RAID-0 takes two or more hard drives and “stripes” them together. These stripes are typically 64 kilobytes, or 128 sectors, in size, as they were in this case. A RAID controller breaks all of the data written to the drives into 64 kilobyte chunks and distributes the chunks among the drives. Because the controller can access stripes from multiple drives simultaneously, RAID-0 offers increased read and write speeds. However, there is no data redundancy. One drive crash will force the entire array offline.
RAID-1 takes two hard drives and “mirrors” them. Both drives are exact duplicates of each other, so that if one fails, the user still has all of their data. RAID-1 is essentially the conceptual opposite of RAID-0, sacrificing performance and capacity for data redundancy, whereas RAID-0 sacrifices data redundancy and failure insurance for performance and capacity.
RAID-10 stacks the two RAID levels on top of each other to create a “best of both worlds” situation. In this setup, the client had the eight Dell Savvio 10K.6 hard drives in their PowerVault server separated into four RAID-1 mirrors. All four mirrored pairs were then striped together, as they would be in a RAID-0 array. Their RAID-10 array gave the client the expanded capacity and increased performance of RAID-0 and the peace of mind of knowing that every block of data written to the array had a duplicate somewhere else on the array.
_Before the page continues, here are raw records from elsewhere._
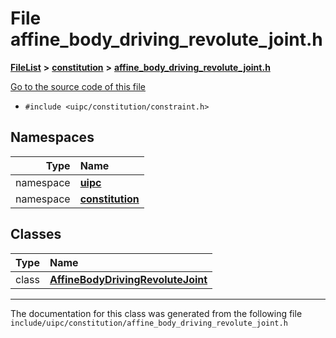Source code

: 

# File affine\_body\_driving\_revolute\_joint.h



[**FileList**](files.md) **>** [**constitution**](dir_e6404e629433dfdedefe8b8f43f6234d.md) **>** [**affine\_body\_driving\_revolute\_joint.h**](affine__body__driving__revolute__joint_8h.md)

[Go to the source code of this file](affine__body__driving__revolute__joint_8h_source.md)



* `#include <uipc/constitution/constraint.h>`













## Namespaces

| Type | Name |
| ---: | :--- |
| namespace | [**uipc**](namespaceuipc.md) <br> |
| namespace | [**constitution**](namespaceuipc_1_1constitution.md) <br> |


## Classes

| Type | Name |
| ---: | :--- |
| class | [**AffineBodyDrivingRevoluteJoint**](classuipc_1_1constitution_1_1_affine_body_driving_revolute_joint.md) <br> |



















































------------------------------
The documentation for this class was generated from the following file `include/uipc/constitution/affine_body_driving_revolute_joint.h`

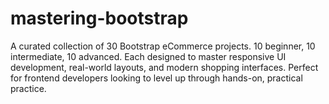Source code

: # mastering-bootstrap
A curated collection of 30 Bootstrap eCommerce projects. 10 beginner, 10 intermediate, 10 advanced. Each designed to master responsive UI development, real-world layouts, and modern shopping interfaces. Perfect for frontend developers looking to level up through hands-on, practical practice.
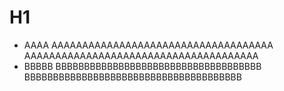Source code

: # H1

* AAAA
  AAAAAAAAAAAAAAAAAAAAAAAAAAAAAAAAAAAA
  AAAAAAAAAAAAAAAAAAAAAAAAAAAAAAAAAAAAAA
* BBBBB
  BBBBBBBBBBBBBBBBBBBBBBBBBBBBBBBBBBBB
  BBBBBBBBBBBBBBBBBBBBBBBBBBBBBBBBBBBBBB
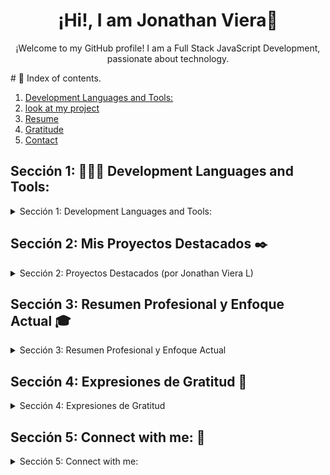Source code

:<h1 align="center">¡Hi!, I am Jonathan Viera👋</h1>
<p align="center">
  ¡Welcome to my GitHub profile! I am a Full Stack JavaScript Development, passionate about technology.
</p>  
 # 📌 Index of contents.

1. [ Development Languages and Tools: ](#tools)
2. [look at my project](#MyProjects)
3. [Resume](#Resume)
4. [Gratitude](#Gratitude)
5. [Contact](#Contact)


## Sección 1: 👨🏽‍💻 Development Languages and Tools:  <a name="tools"></a>

<details>
  <summary>Sección 1:  Development Languages and Tools: </summary>  
    <div> 
        <img width="70px" 
        height="70px" 
        style="margin: 10px"
        src="./assets/img/0_badge_fundamentos-de-ciberseguridad-industrial-essentials.png"> &nbsp; 
        <img width="70px" 
        height="70px" 
        style="margin: 10px"
        src="./assets/img/0_Badge_networking-academy-learn-a-thon-2025.png"> &nbsp; 
        <img width="70px" 
        height="70px" 
        style="margin: 10px"
        src="./assets/img/0_Badge_Network_Technician_Career_Path.png"> &nbsp; 
        <img width="70px" 
        height="70px" 
        style="margin: 10px"
        src="./assets/img/0_Badge_Networking_Devices_and_Initial_Configuration.png"> &nbsp; 
        <img width="70px" 
        height="70px" 
        style="margin: 10px"
        src="./assets/img/0_insignia_introduction-to-cybersecurity.png"> &nbsp; 
        <img width="70px" 
        height="70px" 
        style="margin: 10px"
        src="./assets/img/0_insignia_networking-basics.png"> &nbsp; 
        <img width="70px" 
        height="70px" 
        style="margin: 10px"
        src="./assets/img/0_insignia-ciberseguridad-de-google.png"> &nbsp; 
        <img width="70px" 
        height="70px" 
        style="margin: 10px"
        src="./assets/img/0_insignia_google-ai-essentials.png"> &nbsp;           
        <img width="70px" 
        height="70px" 
        style="margin: 10px"
        src="./assets/img/0_insignia_google_cloud.png"> &nbsp;
        <img width="70px" 
        height="70px" 
        style="margin: 10px"
        src="./assets/img/BrandLogo.org-VirtualBox-Logo-2024.png"> &nbsp; &nbsp;              
        <img width="70px" 
        height="70px" 
        style="margin: 10px"
        src="./assets/img/kali-1.svg"> &nbsp; &nbsp;              
        <img width="70px" 
        height="70px" 
        style="margin: 10px"
        src="./assets/img/ubuntu-4.svg"> &nbsp; &nbsp;
        <img width="70px" 
        height="70px" 
        style="margin: 10px"
        src="./assets/img/microsoft-windows-11.svg"> &nbsp;              
        <img width="70px" 
        height="70px" 
        style="margin: 10px"
        src="./assets/img/docker-4.svg"> &nbsp;              
        <img width="70px" 
        height="70px" 
        style="margin: 10px"
        src="./assets/img/wireshark-fin@2x.png"> &nbsp; &nbsp;              
        <img width="70px" 
        height="70px" 
        style="margin: 10px"
        src="./assets/img/tcpdump.png"> &nbsp; &nbsp;              
        <img width="70px" 
        height="70px" 
        style="margin: 10px"
        src="./assets/img/Logo-Suricata-vert-whitetype-R.png"> &nbsp; &nbsp;              
        <img width="70px" 
        height="70px" 
        style="margin: 10px"
        src="./assets/img/splunk-logo-dark.svg"> &nbsp; &nbsp;              
        <img width="70px" 
        height="70px" 
        style="margin: 10px"
        src="./assets/img/chronicle_secops_dark_logo.svg"> &nbsp; &nbsp;
        <img width="70px" 
        height="70px" 
        style="margin: 10px"
        src="./assets/img/postgresql.svg"> &nbsp; &nbsp;  
        <img width="70px" 
        height="70px" 
        style="margin: 10px"
        src="./assets/img/dbeaver-head.png"> &nbsp; &nbsp;
        <img width="70px" 
        height="70px" 
        style="margin: 10px"
        src="./assets/img/mariadb.svg"> &nbsp; &nbsp;
        <img width="70px" 
        height="70px" 
        style="margin: 10px"
        src="./assets/img/neon.svg"> &nbsp;
        <img width="70px" 
        height="70px" 
        style="margin: 10px"
        src="./assets/img/office-2.svg"> &nbsp;
        <img width="70px" 
        height="70px" 
        style="margin: 10px"
        src="./assets/img/logo-google-workspace.svg"> &nbsp;
        <img width="70px" 
        height="70px" 
        style="margin: 10px"
        src="./assets/img/icons8-power-bi-2021.svg"> &nbsp; &nbsp;            
        <img width="70px" 
        height="70px" 
        style="margin: 10px"
        src="./assets/img/tableau_software.svg"> &nbsp; &nbsp;            
        <img width="70px" 
        height="70px" 
        style="margin: 10px"
        src="./assets/img/html.svg"> &nbsp;
        <img width="70px" 
        height="70px" 
        style="margin: 10px"
        src="./assets/img/css.svg"> &nbsp;
        <img width="70px" 
        height="70px" 
        style="margin: 10px"
        src="./assets/img/javascript.svg"> &nbsp; &nbsp;       
        <img width="70px" 
        height="70px" 
        style="margin: 10px"
        src="./assets/img/python.svg"> &nbsp; &nbsp;
        <img width="70px" 
        height="70px" 
        style="margin: 10px"
        src="./assets/img/react.svg"> &nbsp; &nbsp;
        <img width="70px" 
        height="70px" 
        style="margin: 10px"
        src="./assets/img/vitejs.svg"> &nbsp; &nbsp;
        <img width="70px" 
        height="70px" 
        style="margin: 10px"
        src="./assets/img/PHP.png"> &nbsp; &nbsp;
        <img width="70px" 
        height="70px" 
        style="margin: 10px"
        src="./assets/img/composer.svg"> &nbsp; &nbsp;
        <img width="70px" 
        height="70px" 
        style="margin: 10px"
        src="./assets/img/laravel-3.svg"> &nbsp; &nbsp;
        <img width="70px" 
        height="70px" 
        style="margin: 10px"
        src="./assets/img/markdown.svg"> &nbsp; &nbsp;
        <img width="70px" 
        height="70px" 
        style="margin: 10px"
        src="./assets/img/phaser.png"> &nbsp; &nbsp;
        <img width="70px" 
        height="70px" 
        style="margin: 10px"
        src="./assets/img/scratch-logo.svg"> &nbsp; 
        <img width="70px" 
        height="70px" 
        style="margin: 10px"
        src="./assets/img/visual-studio-code-1.svg"> &nbsp;
         <img width="70px" 
        height="70px" 
        style="margin: 10px"
        src="./assets/img/brackets-1.svg"> &nbsp; &nbsp;
        <img width="70px" 
        height="70px" 
        style="margin: 10px"
        src="./assets/img/phoenix-logo.svg"> &nbsp; &nbsp;       
        <img width="70px" 
        height="70px" 
        style="margin: 10px"
        src="./assets/img/icons8-spyder-ide-5.svg"> &nbsp; &nbsp;                 
        <img width="70px" 
        height="70px" 
        style="margin: 10px"
        src="./assets/img/google-fonts-2021-2.svg"> &nbsp; &nbsp; 
        <img width="70px" 
        height="70px" 
        style="margin: 10px"
        src="./assets/img/fontawesome-1.svg"> &nbsp; &nbsp; 
        <img width="70px" 
        height="70px" 
        style="margin: 10px"
        src="./assets/img/bootstrap-5-1.svg"> &nbsp; &nbsp;
        <img width="70px" 
        height="70px" 
        style="margin: 10px"
        src="./assets/img/jquery-1.svg"> &nbsp; &nbsp; 
        <img width="70px" 
        height="70px" 
        style="margin: 10px"
        src="./assets/img/draw-io.svg"> &nbsp; &nbsp;
        <img width="70px" 
        height="70px" 
        style="margin: 10px"
        src="./assets/img/toptal-logo-wordmark.svg"> &nbsp; &nbsp;
        <img width="70px" 
        height="70px" 
        style="margin: 10px"
        src="./assets/img/canva-1.svg"> &nbsp;   
        <img width="70px" 
        height="70px" 
        style="margin: 10px"
        src="./assets/img/chatgpt-1.svg"> &nbsp;  
        <img width="70px" 
        height="70px" 
        style="margin: 10px"
        src="./assets/img/git.svg"> &nbsp;       
        <img width="70px" 
        height="70px" 
        style="margin: 10px"
        src="./assets/img/node.svg"> &nbsp;         
        <img width="70px" 
        height="70px" 
        style="margin: 10px"
        src="./assets/img/npm-square-red-1.svg"> &nbsp;                 
        <img width="70px" 
        height="70px" 
        style="margin: 10px"
        src="./assets/img/jwtio-json-web-token.svg"> &nbsp;            
        <img width="70px" 
        height="70px" 
        style="margin: 10px"
        src="./assets/img/github-icon-1.svg"> &nbsp;        
        <img width="70px" 
        height="70px" 
        style="margin: 10px"
        src="./assets/img/xampp.svg"> &nbsp; &nbsp;
        <img width="70px" 
        height="70px" 
        style="margin: 10px"
        src="./assets/img/apache-13.svg"> &nbsp; &nbsp;                                
    </div>
</details>

## Sección 2: Mis Proyectos Destacados ✒️ <a name="MyProjects"></a>

<details>
  <summary>Sección 2: Proyectos Destacados (por Jonathan Viera L)</summary>

  - **🌟 Documentación Multidisciplinaria en GitHub** - 🚀 [Explora mi Guía Completa](https://github.com/jviera100/documentacion)
    - _Mi proyecto más destacado y al que más tiempo he dedicado._ Un compendio exhaustivo y proyecto personal que compila guías, apuntes y recursos sobre un espectro increíblemente amplio de tecnologías. Abarca desde **desarrollo web FullStack** (HTML, CSS, Bootstrap, JavaScript, jQuery, Node.js, Express, React, PHP, Laravel, Vite, Babel, JSON), **bases de datos y SQL**, hasta **sistemas operativos** (Linux, Terminal), **control de versiones** (Git), y **Python** para diversas aplicaciones.
    - Profundiza en **análisis y ciencia de datos** (Python Data Analyst, Data Science, Power BI), **plataformas cloud** (Azure, Google Cloud), **virtualización** (VirtualBox), **networking y ciberseguridad** (Cisco, Wireshark, tcpdump, Suricata, Splunk, Chronicle), e incluso **desarrollo de juegos** con Phaser y **herramientas de IA para el empleo**.
    - El objetivo es proporcionar un recurso práctico y centralizado para el aprendizaje y la aplicación de estas tecnologías, demostrando mi pasión por la documentación clara, el aprendizaje continuo y la exploración de la diversidad del panorama tecnológico.
  - **FullStack Hotel Project** - _Trabajo inicial_ - 🚀 [Ver en GitHub (Repositorio Privado)](https://github.com/jviera100/hotel-app)
    - *Nota: Este es un repositorio privado. Por favor, contáctame para solicitar acceso o para que te comparta la carpeta del proyecto.*
  - **Desafío Base de Datos Relacionales** - _Trabajo inicial_ - 🚀 [Ver proyecto de base de datos en GitHub](https://github.com/jviera100/desafio-evaluado-17-base-de-datos-relacionales)
    - Desafío SQL ejecutado en Terminal Powershell y pgAdmin PostgreSQL.
  - **Prueba Programación Avanzada en JavaScript** - _Trabajo inicial_ - 🚀 [Ver proyecto de JavaScript en GitHub](https://github.com/jviera100/desafio-evaluado-16-prueba-programacion-avanzada-en-javascript)
    - Prueba final integrando HTML, CSS, Bootstrap, jQuery, JavaScript, APIs, AJAX, JSON, Canvas, videos, promesas, tablas dinámicas, manejo de errores, funciones autoejecutables, callbacks, módulos. Incluye tabla de registro, ventana modal, vista PDF, animaciones, búsqueda en formulario, carrusel, tooltips, enlaces sociales.

⌨️ con ❤️ por [Jonathan Viera L, Mira mi perfil en GitHub](https://github.com/jviera100) 😊

</details>

## Sección 3: Resumen Profesional y Enfoque Actual 🎓 <a name="Resume"></a>

<details>
  <summary>Sección 3: Resumen Profesional y Enfoque Actual</summary>

  Partiendo de una base en Desarrollo Full Stack JavaScript y con certificaciones como Google Cybersecurity, mi enfoque profesional actual se ha consolidado firmemente en el **desarrollo activo de competencias en ciberseguridad**.

  Estoy invirtiendo significativamente en mi preparación para certificaciones clave de la industria (como la ruta de Cisco hacia Técnico en Redes y Analista de Ciberseguridad Junior) y en la ejecución de proyectos prácticos. Esto incluye mi experiencia en la implementación y configuración de entornos virtualizados (Kali Linux, Ubuntu en VirtualBox) para realizar pruebas de seguridad, análisis básico de vulnerabilidades y la familiarización con herramientas de diagnóstico de red (ej. Wireshark, Packet Tracer).

  Mi objetivo es la adquisición continua de conocimiento teórico y práctico en ciberseguridad, con la meta de aplicar y expandir estas habilidades fundamentales en un rol inicial, aportando una sólida base técnica y una mentalidad de aprendizaje constante.

</details>

## Sección 4: Expresiones de Gratitud 🎁 <a name="Gratitude"></a>

<details>
  <summary>Sección 4: Expresiones de Gratitud</summary>

  Estoy profundamente agradecido por la enseñanza, los recursos y las oportunidades de aprendizaje proporcionadas por:
  - [SENCE](https://sence.gob.cl/)
  - [Talento Digital para Chile](https://talentodigitalparachile.cl/)
  - [Academia Desafío Latam](https://desafiolatam.com/)
  - [Coursera](https://coursera.org/)
  - [Sustantiva](https://www.sustantiva.cl/) 
  - [Jóvenes Programadores (BiblioRedes)](https://www.jovenesprogramadores.cl/)
  - [Google Cloud Skills Boost](https://www.cloudskillsboost.google/quests)
  - [Microsoft Learn](https://learn.microsoft.com/)
  - [Santander Open Academy](https://sso.santanderopenacademy.com/)
  - [Cisco Networking Academy (NetAcad)](https://www.netacad.com/)
  - [Universidad Mayor](https://www.umayor.cl/)

  Si encontraste algún valor en mis proyectos o quieres contribuir de alguna manera, aquí tienes algunas ideas:
    - Comparte mis proyectos con otros.
    - Invítame un té ☕ o un café ☕.
    - Muestra tu aprecio con un simple "gracias".

</details>

## Sección 5: Connect with me: 📧 <a name="Contact"></a>

<details>
  <summary>Sección 5: Connect with me: </summary>

  <div align="center">
  <h4 >Connect with me:</h4>
  <p >
  <a href="https://www.linkedin.com/in/jonathan-viera-ladr%C3%B3n-de-guevara-46326567/" target="blank"><img  align="center" src="https://www.vectorlogo.zone/logos/linkedin/linkedin-icon.svg" alt="LinkedIn Jonathan Viera" height="40" width="40" /></a>
  <a href="https://fb.com/jonathan.a.viera" target="blank"><img  align="center" src="https://www.vectorlogo.zone/logos/facebook/facebook-official.svg" alt="Facebook Jonathan Viera" height="40" width="40" /></a>
  <a href="mailto:jony.alejandro.viera@gmail.com" target="blank"><img  align="center" src="https://www.vectorlogo.zone/logos/gmail/gmail-icon.svg" alt="Email Jonathan Viera" height="40" width="40" /></a>
  <a href="https://wa.me/56937670141" target="blank"><img  align="center" src="https://www.vectorlogo.zone/logos/whatsapp/whatsapp-icon.svg" alt="WhatsApp Jonathan Viera" height="40" width="40" /></a>

  </p>
  </div>
</details>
RAID-10 Dell PowerVault Recovery
RAID users know very well that there’s always the possibility of hard drive failure. This is why the most popular RAID levels, such as RAID-5, RAID-6, RAID-10, and RAID-50, are all fault-tolerant. Each of these RAID arrays can lose at least one hard drive without any of the user’s data going missing. In a RAID-10 array, the array can handle losing as many as one drive from each set of mirrored pairs (but will fail if two drives from the same set of twins fails).
However, there is one often-overlooked point of failure—the RAID controller itself.
In a RAID array, each hard drive has special metadata on it, which tells the RAID controller how to put the drives together properly. The exact format of the metadata varies depending on the brand and model of the controller. Therefore, only the controller used to create the array knows exactly how to put it together. In this data recovery case, the RAID controller failed and inadvertently wiped the RAID server’s configuration data.
As a result, the RAID controller no longer had any idea how the eight hard drives in the RAID-10 server should fit together. As far as it was concerned, it was merely looking at eight separate drives, with no intelligible data on any of them.
To recover the Hyper-V datastores from this failed RAID-10 array, our RAID recovery expert Cody had to reverse-engineer the array’s configuration. A computer wouldn’t know how to put the drives together just from looking at the metadata. But our RAID data recovery experts are smarter. Cody could examine the metadata and write custom RAID controller emulation software to link the drives together.
RAID Recovery Results
Cody’s RAID emulation software did the trick. With the RAID array pieced together, we could access all of the contents of the client’s Hyper-V datastore. We had fully recovered the virtual machines containing the client’s critical data. Our RAID data recovery engineers rated this Dell PowerVault recovery case a 10 on our ten-point scale.